Making sure this information is stored in formats that can be decoded hundreds of years from now will be crucial. As Cushman points out, we still argue over the proper way to play Charlie Chaplin films because the intended playback speed was never recorded. “When researchers are trying to access these materials decades in the future, how expensive will it be to build tools to display them, and what will be the chances that we get it wrong?” he asks.

Ultimately, the motivation for all these projects is the idea that they will act as humanity’s backup. A long-term medium that will withstand an apocalypse, an electromagnetic pulse from the sun, the end of civilization, and let us start again.
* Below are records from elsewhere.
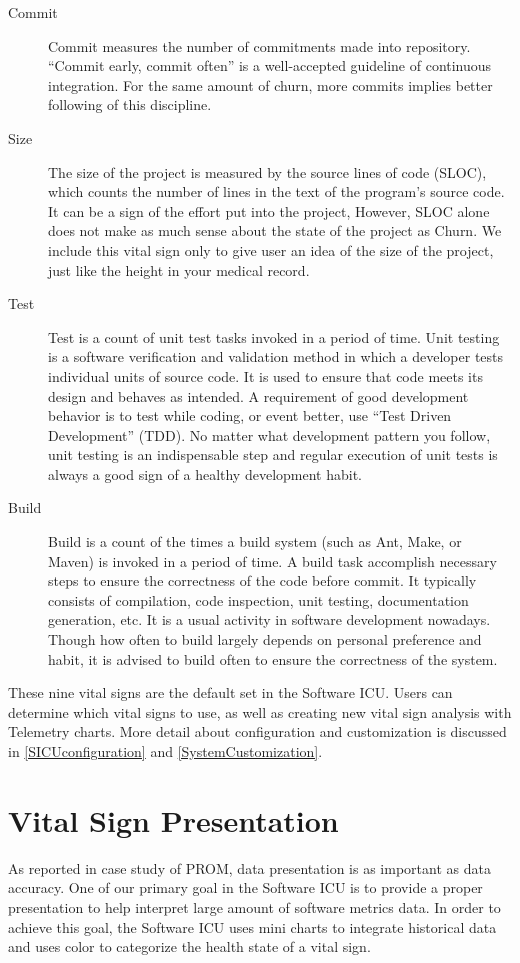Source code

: \begin{description}
\item[Commit] 
Commit measures the number of commitments made into repository. ``Commit early, commit often'' is a well-accepted guideline of continuous integration. For the same amount of churn, more commits implies better following of this discipline.

\item[Size] 
The size of the project is measured by the source lines of code (SLOC), which counts the number of lines in the text of the program's source code. It can be a sign of the effort put into the project, However, SLOC alone does not make as much sense about the state of the project as Churn. We include this vital sign only to give user an idea of the size of the project, just like the height in your medical record.

\item[Test] 
Test is a count of unit test tasks invoked in a period of time. Unit testing is a software verification and validation method in which a developer tests individual units of source code. It is used to ensure that code meets its design and behaves as intended. A requirement of good development behavior is to test while coding, or event better, use ``Test Driven Development'' (TDD). No matter what development pattern you follow, unit testing is an indispensable step and regular execution of unit tests is always a good sign of a healthy development habit.

\item[Build] 
Build is a count of the times a build system (such as Ant, Make, or Maven) is invoked in a period of time. A build task accomplish necessary steps to ensure the correctness of the code before commit. It typically consists of compilation, code inspection, unit testing, documentation generation, etc. It is a usual activity in software development nowadays. Though how often to build largely depends on personal preference and habit, it is advised to build often to ensure the correctness of the system.

\end{description}

These nine vital signs are the default set in the Software ICU. Users can determine which vital signs to use, as well as creating new vital sign analysis with Telemetry charts. More detail about configuration and customization is discussed in \autoref{SICUconfiguration} and \autoref{SystemCustomization}.

\section{Vital Sign Presentation}
\label{presentation}
As reported in case study of PROM, data presentation is as important as data accuracy\cite{prom09}. One of our primary goal in the Software ICU is to provide a proper presentation to help interpret large amount of software metrics data. In order to achieve this goal, the Software ICU uses mini charts to integrate historical data and uses color to categorize the health state of a vital sign.

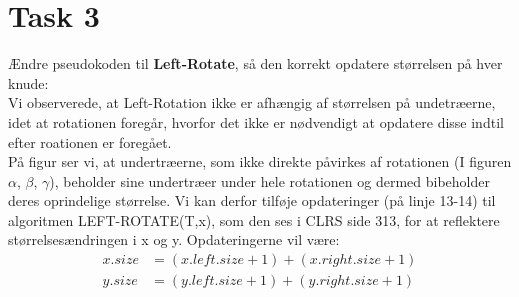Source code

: \section{Task 3}

Ændre pseudokoden til \textbf{Left-Rotate}, så den korrekt opdatere størrelsen på hver knude:\\

Vi observerede, at Left-Rotation ikke er afhængig af størrelsen på undetræerne, idet at rotationen foregår, hvorfor det ikke er nødvendigt at opdatere disse indtil efter roationen er foregået.\\
På figur  ser vi, at undertræerne, som ikke direkte påvirkes af rotationen (I figuren $\alpha$, $\beta$, $\gamma$), beholder sine undertræer under hele rotationen og dermed bibeholder deres oprindelige størrelse.
Vi kan derfor tilføje opdateringer (på linje 13-14) til algoritmen LEFT-ROTATE(T,x), som den ses i CLRS side 313, for at reflektere størrelsesændringen i x og y. Opdateringerne vil være:
\begin{align*}
  x.size &= (x.left.size + 1) + (x.right.size + 1)\\
  y.size &= (y.left.size + 1) + (y.right.size + 1)
\end{align*}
Something to let people know we were here.

Happy accidents

Sometime in the first century, a Roman woman called Claudia Severa was planning a big birthday party at a fort in northern England. She asked her servant to write out an invitation to one of her best friends on a wooden tablet and then signed it with a flourish.

Claudia could never have suspected that, almost 2,000 years on, the Vindolanda Tablets (of which her invitation is the most famous) would be used to give us a unique insight into the daily lives of Romans in England at that time.

That’s always the way. Throughout history, the oddest, most random things survived to act as a guide for historians. The same will go for us. Despite the efforts of archivists, librarians, and storage researchers, it’s impossible to know for sure what data will still be accessible when we’re long gone. And we might be surprised at what they find interesting when they come across it. Which batch of archived emails or TikToks will be the key to unlocking our era for future historians and anthropologists? And what will they think of us?

Historians foraging through our digital detritus may be left with a series of unanswerable questions, and they’ll just have to make best guesses.

Throughout history, the oddest, most random things survived to act as a guide for historians. The same will go for us.

“You’d need to ask about who had digital technology,” says Bell. “And how did they power it? And who got to make choices about it? And how was it stored and circulated? And who saw it?”

We don’t know what will still be running 20, 50, or 100 years from now. Perhaps Google Photos’ cloud storage will have been abandoned, a giant garbage pile of old hard drives buried in the ground. Or maybe, with luck, one of the spiritual heirs to Scott’s archivists will have saved it before it went down.

Maybe someone downloaded it onto some sort of glass disc and stashed it in a vault somewhere.

Maybe some future anthropologist will one day find it, dust it off, and find that it’s still readable.

Maybe they’ll select a file at random, spin up some sort of software emulator, and find a billion photos from 2013.

And see a chubby, happy girl sitting in the grass.